Call for patches that push Core to its limits, expose issues

urklang · 2019-10-14 20:10:24 UTC

From the literature and from anecdotal evidence there shouldn't be any advantage to running instructions from SRAM. People seem to observe that SRAM can actually be slower due to caching and CPU pipeline structure (One example: https://community.st.com/s/question/0D50X00009Xkh2VSAR/the-cpu-performance-difference-between-running-in-the-flash-and-running-in-the-ram-for-stm32f407).
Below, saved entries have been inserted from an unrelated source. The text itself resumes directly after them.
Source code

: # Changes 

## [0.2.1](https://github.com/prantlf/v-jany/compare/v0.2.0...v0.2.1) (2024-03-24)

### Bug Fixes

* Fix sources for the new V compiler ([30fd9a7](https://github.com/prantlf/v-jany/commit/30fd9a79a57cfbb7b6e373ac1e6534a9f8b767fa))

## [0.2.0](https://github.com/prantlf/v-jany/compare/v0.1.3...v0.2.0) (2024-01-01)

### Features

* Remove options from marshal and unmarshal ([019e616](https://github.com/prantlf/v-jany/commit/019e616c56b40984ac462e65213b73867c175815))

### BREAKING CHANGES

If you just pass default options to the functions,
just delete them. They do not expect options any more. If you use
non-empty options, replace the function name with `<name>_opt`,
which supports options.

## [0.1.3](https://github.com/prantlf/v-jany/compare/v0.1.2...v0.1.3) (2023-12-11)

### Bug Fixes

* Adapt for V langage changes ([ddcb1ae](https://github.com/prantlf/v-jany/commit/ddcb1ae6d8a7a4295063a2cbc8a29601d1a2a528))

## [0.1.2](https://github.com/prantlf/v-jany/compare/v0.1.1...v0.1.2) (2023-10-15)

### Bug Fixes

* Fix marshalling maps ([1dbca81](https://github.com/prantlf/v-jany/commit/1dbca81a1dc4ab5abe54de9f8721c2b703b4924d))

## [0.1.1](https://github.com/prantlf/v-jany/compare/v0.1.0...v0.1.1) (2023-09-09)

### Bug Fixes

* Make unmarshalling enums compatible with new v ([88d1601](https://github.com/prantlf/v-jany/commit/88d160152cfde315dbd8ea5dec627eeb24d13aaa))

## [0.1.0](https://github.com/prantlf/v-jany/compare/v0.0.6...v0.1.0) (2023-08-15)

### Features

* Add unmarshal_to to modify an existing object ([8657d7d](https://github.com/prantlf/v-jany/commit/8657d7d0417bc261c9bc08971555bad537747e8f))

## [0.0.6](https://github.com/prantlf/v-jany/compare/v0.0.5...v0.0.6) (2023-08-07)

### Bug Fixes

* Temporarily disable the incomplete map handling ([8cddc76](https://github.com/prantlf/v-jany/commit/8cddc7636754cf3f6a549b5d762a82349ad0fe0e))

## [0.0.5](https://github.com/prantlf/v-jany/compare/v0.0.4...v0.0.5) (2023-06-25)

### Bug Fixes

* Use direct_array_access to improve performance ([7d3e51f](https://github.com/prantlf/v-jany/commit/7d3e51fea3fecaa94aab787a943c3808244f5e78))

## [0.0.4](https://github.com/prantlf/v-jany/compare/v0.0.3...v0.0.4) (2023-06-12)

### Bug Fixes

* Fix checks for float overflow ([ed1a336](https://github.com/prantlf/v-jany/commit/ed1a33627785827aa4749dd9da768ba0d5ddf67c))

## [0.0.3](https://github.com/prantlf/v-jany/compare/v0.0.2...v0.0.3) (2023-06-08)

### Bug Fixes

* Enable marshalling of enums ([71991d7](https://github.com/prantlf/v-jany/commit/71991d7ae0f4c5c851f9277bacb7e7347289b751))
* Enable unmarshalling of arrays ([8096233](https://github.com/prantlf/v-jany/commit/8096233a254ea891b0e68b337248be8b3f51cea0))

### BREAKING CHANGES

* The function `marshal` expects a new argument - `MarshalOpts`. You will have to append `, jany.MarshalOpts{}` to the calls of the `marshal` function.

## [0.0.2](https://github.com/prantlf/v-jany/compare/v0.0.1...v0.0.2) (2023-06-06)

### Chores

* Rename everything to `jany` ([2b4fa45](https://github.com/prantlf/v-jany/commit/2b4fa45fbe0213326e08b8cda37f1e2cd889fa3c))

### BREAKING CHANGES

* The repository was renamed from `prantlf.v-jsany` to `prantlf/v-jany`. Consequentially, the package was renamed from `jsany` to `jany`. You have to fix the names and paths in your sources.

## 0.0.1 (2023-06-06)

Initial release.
The fundamental issue is that we're taking the special case, i.e. dynamically editing an object implementation, and applying it universally. It's over-engineered; there's no technical reason for it. Yes, it might be tolerable to deal with a compile cycle because your host machine is fast. That doesn't make it correct or desirable. Compilation should only occur when someone is changing an object implementation. This approach also has the effect of making everything harder to debug. If all of that object implementation code is compiled ahead of time, it's much easier for a debugger to be aware of all of those symbols.

The actual object implementation can remain largely the same whether in Flash or SRAM. You would simply call into object implementations in Flash as needed. I would argue that working from Flash would be easier overall because there could less concern about the exact positions of things in memory. The patcher right now actually has awareness of explicit memory addresses on the target device, again, for no real technical benefit. It's a very brittle design.

The patch load process could just as easily target Flash actually, but then we'd get into wear-leveling concerns, etc.

The bottom line is that the vast majority of patching could easily be done completely live without any compile cycle at all. It has the added bonus of actually being simpler to work with and to debug.

Ha, sorry if this all comes across as hyper-critical and doom and gloom! I'm just trying to make this thing the best it can possibly be. It bothers me that people are dealing with what I see as self-imposed technical limitations.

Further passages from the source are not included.